La medicina es una ciencia dinámica que requiere de investigación para romper paradigmas y actualizar normativas de actuación, con base en las evidencias que se generen en el tiempo. Las normas sanitarias no son hormas, deben renovarse a la luz de nuevos descubrimientos sobre la eficacia y seguridad de fármacos y vacunas. Panamá tiene, por ejemplo, uno de los mejores programas de inmunización en el mundo, y eso se debe en gran parte a la innumerable cantidad de estudios pioneros, epidemiológicos e intervencionistas, que se han realizado desde hace más de una década. Si todo ha ido tan bien hasta la fecha, no comprendo la necesidad de aplicar trabas absurdas. No quisiera pensar que existe gente en el ministerio que le molesta el éxito de los que producen conocimiento, preocupándose más de lo que hace el otro que de su propia productividad. Como dice Ricardo Arjona en su canción El Noticiero: “aquí no es bueno el que ayuda sino el que no jo...”.
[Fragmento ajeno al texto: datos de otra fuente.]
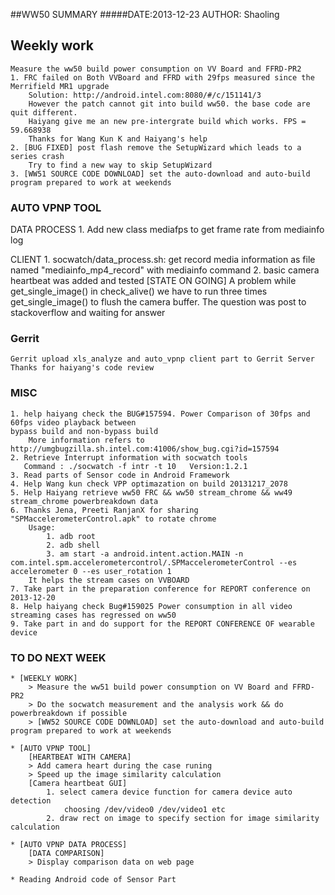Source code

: ##WW50 SUMMARY
#####DATE:2013-12-23    AUTHOR: Shaoling

## Weekly work
    Measure the ww50 build power consumption on VV Board and FFRD-PR2
    1. FRC failed on Both VVBoard and FFRD with 29fps measured since the Merrifield MR1 upgrade
        Solution: http://android.intel.com:8080/#/c/151141/3
        However the patch cannot git into build ww50. the base code are quit different.
        Haiyang give me an new pre-intergrate build which works. FPS = 59.668938
        Thanks for Wang Kun K and Haiyang's help
    2. [BUG FIXED] post flash remove the SetupWizard which leads to a series crash
        Try to find a new way to skip SetupWizard
    3. [WW51 SOURCE CODE DOWNLOAD] set the auto-download and auto-build program prepared to work at weekends

### AUTO VPNP TOOL
   DATA PROCESS
        1. Add new class mediafps to get frame rate from mediainfo log

   CLIENT
        1. socwatch/data_process.sh: get record media information as file named "mediainfo_mp4_record"
            with mediainfo command
        2. basic camera heartbeat was added and tested
        [STATE ON GOING] A problem while get_single_image() in check_alive()
            we have to run three times get_single_image() to flush the camera buffer.
            The question was post to stackoverflow and waiting for answer

### Gerrit
    Gerrit upload xls_analyze and auto_vpnp client part to Gerrit Server
    Thanks for haiyang's code review

### MISC
    1. help haiyang check the BUG#157594. Power Comparison of 30fps and 60fps video playback between
    bypass build and non-bypass build
        More information refers to http://umgbugzilla.sh.intel.com:41006/show_bug.cgi?id=157594
    2. Retrieve Interrupt information with socwatch tools
       Command : ./socwatch -f intr -t 10   Version:1.2.1
    3. Read parts of Sensor code in Android Framework
    4. Help Wang kun check VPP optimazation on build 20131217_2078
    5. Help Haiyang retrieve ww50 FRC && ww50 stream_chrome && ww49 stream_chrome powerbreakdown data
    6. Thanks Jena, Preeti RanjanX for sharing "SPMaccelerometerControl.apk" to rotate chrome
        Usage:
            1. adb root
            2. adb shell
            3. am start -a android.intent.action.MAIN -n com.intel.spm.accelerometercontrol/.SPMaccelerometerControl --es accelerometer 0 --es user_rotation 1
        It helps the stream cases on VVBOARD
    7. Take part in the preparation conference for REPORT conference on 2013-12-20
    8. Help haiyang check Bug#159025 Power consumption in all video streaming cases has regressed on ww50
    9. Take part in and do support for the REPORT CONFERENCE OF wearable device

### TO DO NEXT WEEK

    * [WEEKLY WORK]
        > Measure the ww51 build power consumption on VV Board and FFRD-PR2
        > Do the socwatch measurement and the analysis work && do powerbreakdown if possible
        > [WW52 SOURCE CODE DOWNLOAD] set the auto-download and auto-build program prepared to work at weekends

    * [AUTO VPNP TOOL]
        [HEARTBEAT WITH CAMERA]
        > Add camera heart during the case runing
        > Speed up the image similarity calculation
        [Camera heartbeat GUI]
            1. select camera device function for camera device auto detection
                choosing /dev/video0 /dev/video1 etc
            2. draw rect on image to specify section for image similarity calculation

    * [AUTO VPNP DATA PROCESS]
        [DATA COMPARISON]
        > Display comparison data on web page

    * Reading Android code of Sensor Part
Hago, por tanto, un enérgico llamado a las autoridades de Salud para reestructurar el anteproyecto y solicitar que sea elaborado por las mejores mentes procedentes de los sectores que hacen ciencia, con asesoría de expertos en materia legal y en derechos humanos. El ministro Miguel Mayo es una persona inteligente, sensata, receptiva y afín a la investigación como herramienta de progreso y bienestar humano. Estoy seguro de que no querrá que de su administración emane una ley antiinvestigación. La Ciudad del Saber fue creada para que Panamá se convirtiera en un hub de ciencia y tecnología para la región, pero si el componente de innovación anda desfasado, el anhelo será eternamente inalcanzable.
Parafraseando al genial Isaac Asimov, “El aspecto más triste de la vida actual es que la ciencia gana en conocimiento más rápidamente que la sociedad en sabiduría”.